Reputation: 1572
I have to create an array of char pointers each of them of size 10000000 using the best and optimized way to do this in C.
Upvotes: 0
Views: 1713
Reputation: 622
I believe this is the optimal way because there is only one dynamic allocation, reducing overhead from fragmentation of the heap and the time taken to allocate.
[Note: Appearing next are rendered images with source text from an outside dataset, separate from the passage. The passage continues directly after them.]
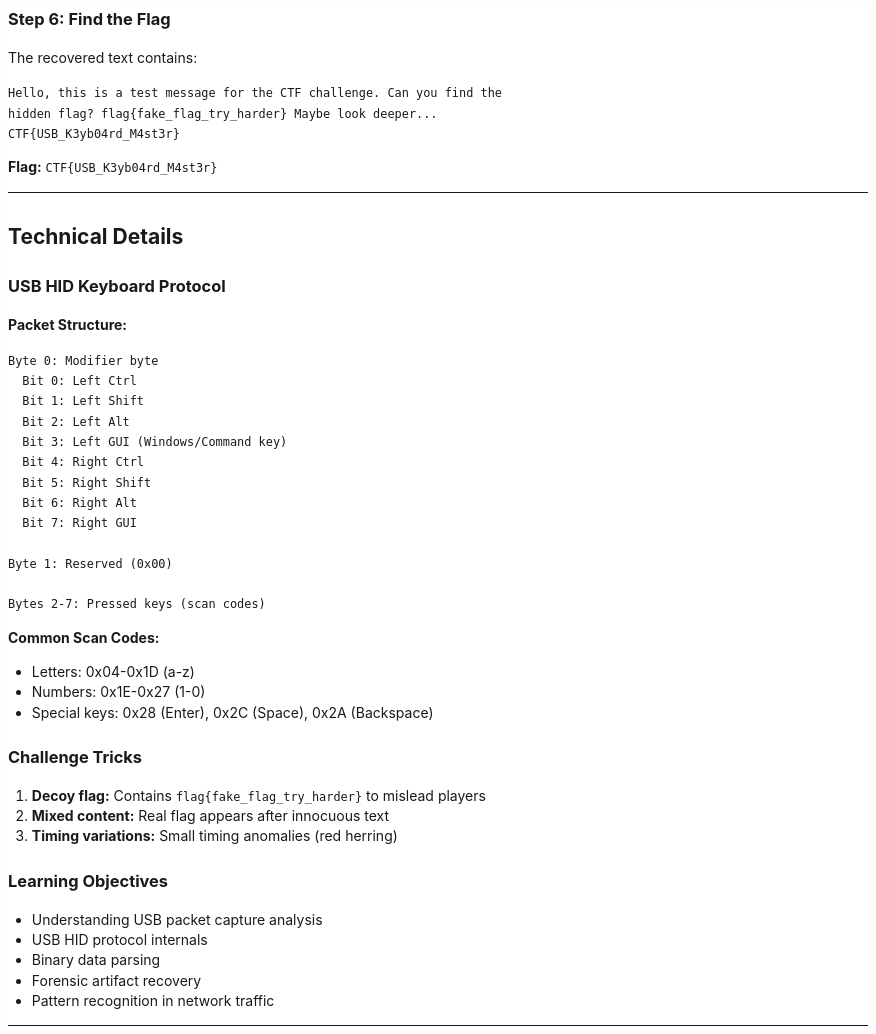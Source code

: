 ### Step 6: Find the Flag

The recovered text contains:
```
Hello, this is a test message for the CTF challenge. Can you find the 
hidden flag? flag{fake_flag_try_harder} Maybe look deeper... 
CTF{USB_K3yb04rd_M4st3r}
```

**Flag:** `CTF{USB_K3yb04rd_M4st3r}`

---

## Technical Details

### USB HID Keyboard Protocol

**Packet Structure:**
```
Byte 0: Modifier byte
  Bit 0: Left Ctrl
  Bit 1: Left Shift
  Bit 2: Left Alt
  Bit 3: Left GUI (Windows/Command key)
  Bit 4: Right Ctrl
  Bit 5: Right Shift
  Bit 6: Right Alt
  Bit 7: Right GUI

Byte 1: Reserved (0x00)

Bytes 2-7: Pressed keys (scan codes)
```

**Common Scan Codes:**
- Letters: 0x04-0x1D (a-z)
- Numbers: 0x1E-0x27 (1-0)
- Special keys: 0x28 (Enter), 0x2C (Space), 0x2A (Backspace)

### Challenge Tricks

1. **Decoy flag:** Contains `flag{fake_flag_try_harder}` to mislead players
2. **Mixed content:** Real flag appears after innocuous text
3. **Timing variations:** Small timing anomalies (red herring)

### Learning Objectives

- Understanding USB packet capture analysis
- USB HID protocol internals
- Binary data parsing
- Forensic artifact recovery
- Pattern recognition in network traffic

---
You can use the STRING_INDEX utility function to access the nth string.
Also, using calloc() instead of malloc() zeroes out buffer to ensure that all strings are NUL terminated.
#define STRING_SIZE 10000000
#define NUM_STRINGS 10
#define STRING_INDEX(array, string_idx) ((array) + (string_idx) * STRING_SIZE)
int main(int argc, char **argv) {
char *array_of_strings = calloc(NUM_STRINGS, STRING_SIZE);
// Access 8th character of 7th string
char c = STRING_INDEX(array_of_strings, 7)[8];
// Use array
// Free array when done
free(array_of_strings);
return 0;
}
Upvotes: 2
Reputation: 2085
I think this will do (haven't checked for nulls though):
int i;
int num_arrays;
char **huge_char_array;
num_arrays = 10; //number of arrays you want.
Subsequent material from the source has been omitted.